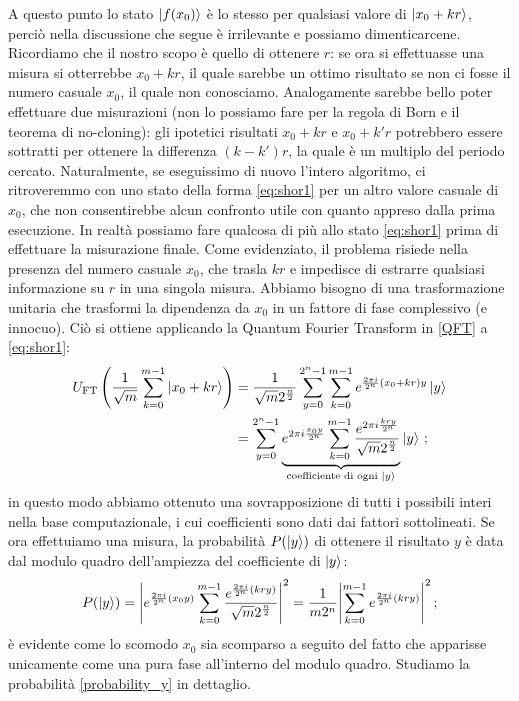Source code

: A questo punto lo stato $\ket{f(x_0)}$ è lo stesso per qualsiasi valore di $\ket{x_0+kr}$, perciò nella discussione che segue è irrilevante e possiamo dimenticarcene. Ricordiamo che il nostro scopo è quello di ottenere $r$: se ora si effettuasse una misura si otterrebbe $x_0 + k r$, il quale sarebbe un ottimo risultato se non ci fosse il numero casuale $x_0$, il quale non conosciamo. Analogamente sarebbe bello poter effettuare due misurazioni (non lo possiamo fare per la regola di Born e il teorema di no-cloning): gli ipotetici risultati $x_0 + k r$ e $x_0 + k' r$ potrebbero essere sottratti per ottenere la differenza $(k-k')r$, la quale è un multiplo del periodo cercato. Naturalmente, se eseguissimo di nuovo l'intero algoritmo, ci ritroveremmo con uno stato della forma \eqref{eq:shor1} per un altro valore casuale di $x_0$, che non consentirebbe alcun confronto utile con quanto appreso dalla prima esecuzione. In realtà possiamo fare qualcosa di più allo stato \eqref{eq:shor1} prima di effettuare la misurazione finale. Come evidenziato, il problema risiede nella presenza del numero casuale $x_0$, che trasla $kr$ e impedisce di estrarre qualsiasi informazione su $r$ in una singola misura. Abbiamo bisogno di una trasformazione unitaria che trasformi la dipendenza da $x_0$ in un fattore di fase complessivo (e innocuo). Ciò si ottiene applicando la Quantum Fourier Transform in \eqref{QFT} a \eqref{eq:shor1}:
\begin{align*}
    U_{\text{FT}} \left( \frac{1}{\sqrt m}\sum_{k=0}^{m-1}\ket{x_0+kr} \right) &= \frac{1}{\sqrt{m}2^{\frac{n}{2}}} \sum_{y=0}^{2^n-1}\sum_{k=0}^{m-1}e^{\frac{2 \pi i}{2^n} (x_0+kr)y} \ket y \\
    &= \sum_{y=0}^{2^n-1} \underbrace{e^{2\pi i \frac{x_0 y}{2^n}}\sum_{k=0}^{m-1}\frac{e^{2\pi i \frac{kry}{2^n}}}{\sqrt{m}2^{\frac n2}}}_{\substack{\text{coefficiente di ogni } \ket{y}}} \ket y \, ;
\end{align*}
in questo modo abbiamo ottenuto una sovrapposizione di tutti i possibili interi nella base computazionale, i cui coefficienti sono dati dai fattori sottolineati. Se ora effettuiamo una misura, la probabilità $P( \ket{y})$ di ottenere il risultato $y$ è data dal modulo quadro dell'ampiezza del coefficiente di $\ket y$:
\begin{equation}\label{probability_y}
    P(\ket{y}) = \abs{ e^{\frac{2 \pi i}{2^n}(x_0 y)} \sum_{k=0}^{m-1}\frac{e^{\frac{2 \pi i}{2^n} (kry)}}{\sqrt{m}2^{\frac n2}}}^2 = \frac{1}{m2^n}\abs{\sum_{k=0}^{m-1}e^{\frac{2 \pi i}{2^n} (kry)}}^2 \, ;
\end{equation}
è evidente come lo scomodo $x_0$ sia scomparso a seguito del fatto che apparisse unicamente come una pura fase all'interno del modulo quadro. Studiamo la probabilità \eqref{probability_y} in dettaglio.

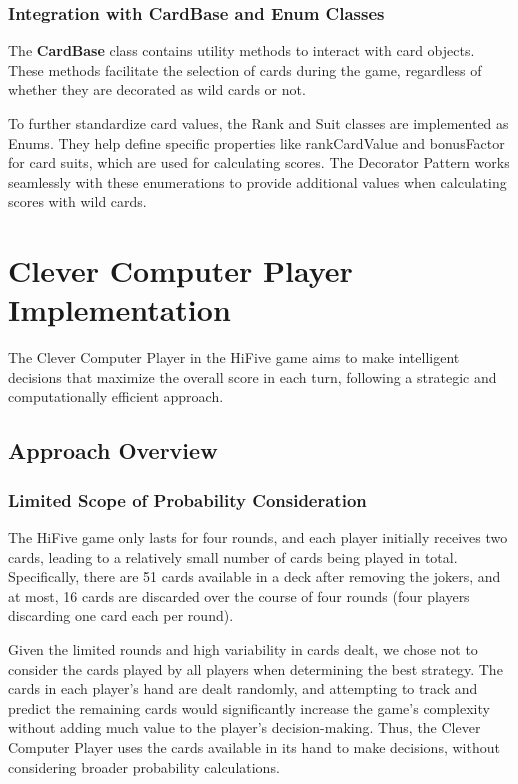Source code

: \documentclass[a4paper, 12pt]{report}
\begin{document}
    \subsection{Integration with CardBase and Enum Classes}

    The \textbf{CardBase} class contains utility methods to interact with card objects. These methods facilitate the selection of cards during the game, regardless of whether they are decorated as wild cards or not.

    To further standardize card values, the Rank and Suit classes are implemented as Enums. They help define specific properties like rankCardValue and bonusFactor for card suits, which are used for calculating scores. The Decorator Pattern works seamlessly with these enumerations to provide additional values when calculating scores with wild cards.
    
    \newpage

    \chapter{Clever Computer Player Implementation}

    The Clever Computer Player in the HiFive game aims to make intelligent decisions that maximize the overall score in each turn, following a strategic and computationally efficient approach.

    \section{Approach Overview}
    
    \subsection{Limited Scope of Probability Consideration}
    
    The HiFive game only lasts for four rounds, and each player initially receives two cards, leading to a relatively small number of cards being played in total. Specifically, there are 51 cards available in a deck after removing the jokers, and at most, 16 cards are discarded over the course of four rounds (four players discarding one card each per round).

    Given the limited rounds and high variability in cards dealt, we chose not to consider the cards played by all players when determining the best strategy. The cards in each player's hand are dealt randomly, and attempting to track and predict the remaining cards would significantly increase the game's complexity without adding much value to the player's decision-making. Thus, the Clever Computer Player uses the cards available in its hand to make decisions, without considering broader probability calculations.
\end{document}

########

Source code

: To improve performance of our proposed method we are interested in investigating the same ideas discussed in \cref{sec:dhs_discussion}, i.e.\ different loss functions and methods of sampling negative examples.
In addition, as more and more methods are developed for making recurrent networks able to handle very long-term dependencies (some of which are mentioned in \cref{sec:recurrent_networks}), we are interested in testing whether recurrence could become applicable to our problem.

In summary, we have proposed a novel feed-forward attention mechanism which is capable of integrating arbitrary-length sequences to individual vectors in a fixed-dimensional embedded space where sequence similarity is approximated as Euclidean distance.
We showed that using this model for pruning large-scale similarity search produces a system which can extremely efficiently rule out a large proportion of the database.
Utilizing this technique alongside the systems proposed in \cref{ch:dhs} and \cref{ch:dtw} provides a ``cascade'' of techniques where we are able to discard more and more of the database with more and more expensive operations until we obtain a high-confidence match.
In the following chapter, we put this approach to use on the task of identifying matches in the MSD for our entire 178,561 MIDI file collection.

########

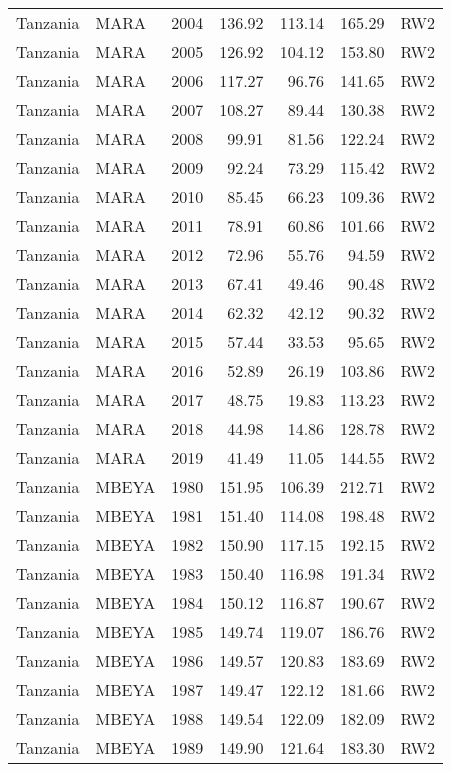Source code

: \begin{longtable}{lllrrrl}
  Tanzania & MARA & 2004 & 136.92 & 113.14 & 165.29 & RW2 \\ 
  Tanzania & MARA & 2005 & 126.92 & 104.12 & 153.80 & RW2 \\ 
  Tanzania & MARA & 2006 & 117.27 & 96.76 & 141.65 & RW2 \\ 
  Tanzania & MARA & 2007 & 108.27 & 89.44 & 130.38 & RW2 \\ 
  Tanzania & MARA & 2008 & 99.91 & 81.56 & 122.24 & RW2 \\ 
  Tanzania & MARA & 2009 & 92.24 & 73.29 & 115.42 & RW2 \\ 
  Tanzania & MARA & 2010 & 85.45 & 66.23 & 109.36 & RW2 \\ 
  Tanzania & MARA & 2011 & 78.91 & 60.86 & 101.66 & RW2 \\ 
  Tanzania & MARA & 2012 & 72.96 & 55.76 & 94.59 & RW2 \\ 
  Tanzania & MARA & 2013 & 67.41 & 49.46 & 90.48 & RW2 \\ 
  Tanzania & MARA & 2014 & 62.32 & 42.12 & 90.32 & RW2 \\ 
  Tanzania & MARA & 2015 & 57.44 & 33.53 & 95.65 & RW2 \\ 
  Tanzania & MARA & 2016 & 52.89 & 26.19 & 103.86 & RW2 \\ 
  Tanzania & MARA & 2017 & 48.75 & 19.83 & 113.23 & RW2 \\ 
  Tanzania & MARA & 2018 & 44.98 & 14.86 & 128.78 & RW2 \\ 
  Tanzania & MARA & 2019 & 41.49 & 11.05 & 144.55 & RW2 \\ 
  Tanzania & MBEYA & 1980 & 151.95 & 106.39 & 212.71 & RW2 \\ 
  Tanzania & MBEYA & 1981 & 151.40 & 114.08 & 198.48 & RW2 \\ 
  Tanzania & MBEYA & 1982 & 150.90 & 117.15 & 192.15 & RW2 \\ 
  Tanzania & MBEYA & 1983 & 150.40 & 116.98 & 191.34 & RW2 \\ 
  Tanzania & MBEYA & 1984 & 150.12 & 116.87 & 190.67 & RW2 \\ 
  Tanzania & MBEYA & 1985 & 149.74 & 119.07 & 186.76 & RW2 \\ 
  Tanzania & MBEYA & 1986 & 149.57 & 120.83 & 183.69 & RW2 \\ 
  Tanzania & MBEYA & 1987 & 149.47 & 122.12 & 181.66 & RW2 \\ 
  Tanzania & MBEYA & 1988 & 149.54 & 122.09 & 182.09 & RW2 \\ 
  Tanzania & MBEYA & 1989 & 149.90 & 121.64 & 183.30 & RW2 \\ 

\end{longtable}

########

WHAT THE TASK ASKS:
In the listing above, locate the line with "Tanzania & MARA & 2008" and the line with "Tanzania & MARA & 2015", then extract exactly those lines and every line between them, and nothing more.

RESPONSE BELOW:
  Tanzania & MARA & 2008 & 99.91 & 81.56 & 122.24 & RW2 \\ 
  Tanzania & MARA & 2009 & 92.24 & 73.29 & 115.42 & RW2 \\ 
  Tanzania & MARA & 2010 & 85.45 & 66.23 & 109.36 & RW2 \\ 
  Tanzania & MARA & 2011 & 78.91 & 60.86 & 101.66 & RW2 \\ 
  Tanzania & MARA & 2012 & 72.96 & 55.76 & 94.59 & RW2 \\ 
  Tanzania & MARA & 2013 & 67.41 & 49.46 & 90.48 & RW2 \\ 
  Tanzania & MARA & 2014 & 62.32 & 42.12 & 90.32 & RW2 \\ 
  Tanzania & MARA & 2015 & 57.44 & 33.53 & 95.65 & RW2 \\ 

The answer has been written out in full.